O instrumento é dividido em três categorias:
- Fiagro-FII: investe em imóveis do agronegócio
- Fiagro-FIDC: reúne direitos creditórios da agroindústria
- Fiagro-FIP: investimentos em empresas do setor
Assim, os Fiagros podem ser investimentos em imóveis rurais, em sociedades que explorem atividades relacionadas à cadeia agroindustrial, ou em instrumentos financeiros de direitos creditórios do agro, como os conhecidos Certificados de Recebíveis do Agronegócio (CRAs).
— É como se, ao comprar uma cota de um Fiagro, o investidor se torne indiretamente sócio de uma fazenda, por exemplo, ajudando na produção agrícola — resume Louis Gourbin, superintendente de commodities da bolsa brasileira, a B3.

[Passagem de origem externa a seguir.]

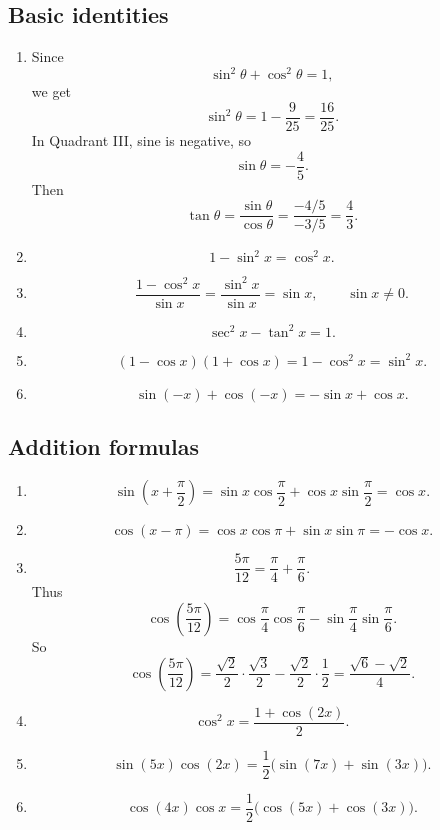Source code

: \subsection*{Basic identities}

\begin{enumerate}
\item
Since
\[
\sin^2\theta+\cos^2\theta=1,
\]
we get
\[
\sin^2\theta=1-\frac{9}{25}=\frac{16}{25}.
\]
In Quadrant III, sine is negative, so
\[
\sin\theta=-\frac45.
\]
Then
\[
\tan\theta=\frac{\sin\theta}{\cos\theta}
=
\frac{-4/5}{-3/5}
=
\frac43.
\]

\item
\[
1-\sin^2 x=\cos^2 x.
\]

\item
\[
\frac{1-\cos^2 x}{\sin x}
=
\frac{\sin^2 x}{\sin x}
=
\sin x,
\qquad \sin x\neq0.
\]

\item
\[
\sec^2 x-\tan^2 x=1.
\]

\item
\[
(1-\cos x)(1+\cos x)=1-\cos^2 x=\sin^2 x.
\]

\item
\[
\sin(-x)+\cos(-x)=-\sin x+\cos x.
\]
\end{enumerate}

\subsection*{Addition formulas}

\begin{enumerate}
\item
\[
\sin\left(x+\frac{\pi}{2}\right)
=
\sin x\cos\frac{\pi}{2}
+
\cos x\sin\frac{\pi}{2}
=
\cos x.
\]

\item
\[
\cos(x-\pi)
=
\cos x\cos\pi+\sin x\sin\pi
=
-\cos x.
\]

\item
\[
\frac{5\pi}{12}=\frac{\pi}{4}+\frac{\pi}{6}.
\]
Thus
\[
\cos\left(\frac{5\pi}{12}\right)
=
\cos\frac{\pi}{4}\cos\frac{\pi}{6}
-
\sin\frac{\pi}{4}\sin\frac{\pi}{6}.
\]
So
\[
\cos\left(\frac{5\pi}{12}\right)
=
\frac{\sqrt2}{2}\cdot\frac{\sqrt3}{2}
-
\frac{\sqrt2}{2}\cdot\frac12
=
\frac{\sqrt6-\sqrt2}{4}.
\]

\item
\[
\cos^2 x=\frac{1+\cos(2x)}{2}.
\]

\item
\[
\sin(5x)\cos(2x)
=
\frac12\bigl(\sin(7x)+\sin(3x)\bigr).
\]

\item
\[
\cos(4x)\cos x
=
\frac12\bigl(\cos(5x)+\cos(3x)\bigr).
\]
\end{enumerate}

O patrimônio desses fundos é dividido em cotas, que são colocadas em negociação no mercado à vista da B3. Por serem negociadas em bolsa, as cotas têm boa liquidez, o que significa facilidade para o investidor aplicar ou resgatar o dinheiro quando necessitar.

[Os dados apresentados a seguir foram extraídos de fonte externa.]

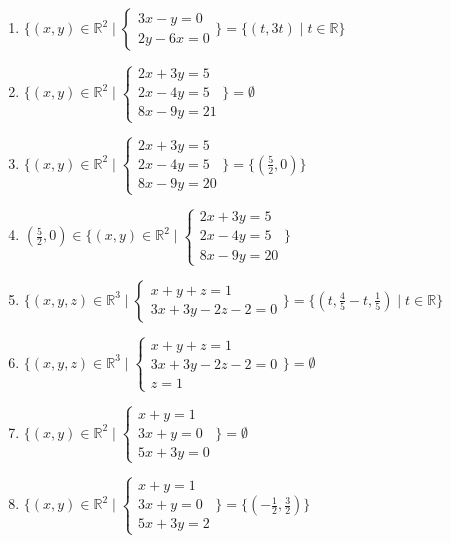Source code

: \documentclass[11pt,a4paper]{article}
\begin{document}
\begin{enumerate}
\item $\displaystyle \{(x, y) \in \mathbb{R}^{2} \mid \begin{cases} 3x - y = 0 \\ 2y - 6x = 0 \end{cases}\} = \{(t, 3t) \mid t \in \mathbb{R}\}$
\item $\displaystyle \{(x, y) \in \mathbb{R}^{2} \mid \begin{cases} 2x + 3y = 5 \\ 2x - 4y = 5 \\ 8x - 9y = 21 \end{cases}\} = \emptyset$
\item $\displaystyle \{(x, y) \in \mathbb{R}^{2} \mid \begin{cases} 2x + 3y = 5 \\ 2x - 4y = 5 \\ 8x - 9y = 20 \end{cases}\} = \{(\frac{5}{2}, 0)\}$
\item $\displaystyle (\frac{5}{2}, 0) \in \{(x, y) \in \mathbb{R}^{2} \mid \begin{cases} 2x + 3y = 5 \\ 2x - 4y = 5 \\ 8x - 9y = 20 \end{cases}\}$
\item $\displaystyle \{(x, y, z) \in \mathbb{R}^{3} \mid \begin{cases} x + y + z = 1 \\ 3x + 3y - 2z - 2 = 0 \end{cases}\} = \{(t, \frac{4}{5} - t, \frac{1}{5}) \mid t \in \mathbb{R}\}$
\item $\displaystyle \{(x, y, z) \in \mathbb{R}^{3} \mid \begin{cases} x + y + z = 1 \\ 3x + 3y - 2z - 2 = 0 \\ z = 1 \end{cases}\} = \emptyset$
\item $\displaystyle \{(x, y) \in \mathbb{R}^{2} \mid \begin{cases} x + y = 1 \\ 3x + y = 0 \\ 5x + 3y = 0 \end{cases}\} = \emptyset$
\item $\displaystyle \{(x, y) \in \mathbb{R}^{2} \mid \begin{cases} x + y = 1 \\ 3x + y = 0 \\ 5x + 3y = 2 \end{cases}\} = \{(-\frac{1}{2}, \frac{3}{2})\}$

\end{enumerate}
\end{document}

O retorno vem a partir de dividendos periódicos e da possibilidade de valorização das cotas ao longo do tempo. Outra vantagem é que o investimento é isento de Imposto de Renda para pessoas físicas.
Garantia vem do campo
O Fiagro vem fazer com que o mercado de capitais e o agronegócio se conectem em uma via de mão dupla. Da parte dos produtores, há um contexto econômico que leva à expansão dos fundos.
Dois motivos são citados pelos especialistas: o menor custeio via Plano Safra, cada vez mais focado no pequeno produtor e na agricultura familiar, e a restrição de crédito pelos bancos privados. Os fundos, portanto, surgem como uma alternativa de financiamento dos empreendimentos rurais.

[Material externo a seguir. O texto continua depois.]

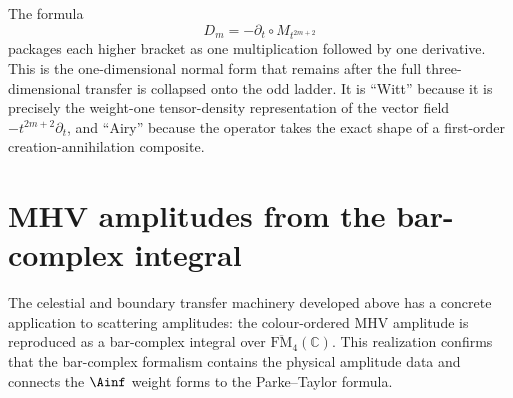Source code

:\begin{remark}
\label{rem:cbt-airy-witt-name}
The formula
\[
D_m=-\partial_t\circ M_{t^{2m+2}}
\]
packages each higher bracket as one multiplication followed by one derivative. This is the one-dimensional normal form that remains after the full three-dimensional transfer is collapsed onto the odd ladder. It is ``Witt'' because it is precisely the weight-one tensor-density representation of the vector field $-t^{2m+2}\partial_t$, and ``Airy'' because the operator takes the exact shape of a first-order creation-annihilation composite.
\end{remark}


\section{MHV amplitudes from the bar-complex integral}
\label{sec:cbt-mhv-bar-complex}

The celestial and boundary transfer machinery developed above has a concrete application to scattering amplitudes: the colour-ordered MHV amplitude is reproduced as a bar-complex integral over $\overline{\mathrm{FM}}_4(\mathbb{C})$. This realization confirms that the bar-complex formalism contains the physical amplitude data and connects the $\Ainf$ weight forms to the Parke--Taylor formula.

Do lado do investidor, a necessidade de diversificar as aplicações encontra na solidez do agronegócio uma tendência de investimentos rentáveis. O setor representa 27% do PIB brasileiro e segue produzindo mesmo em cenários macroeconômicos desafiadores.
O diretor de agronegócio da Suno, Octaciano Neto, menciona ainda o cenário de juros altos e a dolarização da cadeia como fatores de interesse. Enquanto as taxas de indexação pagam bem pelos ativos, a negociação de commodities em dólar valoriza produtos como soja e café no mercado.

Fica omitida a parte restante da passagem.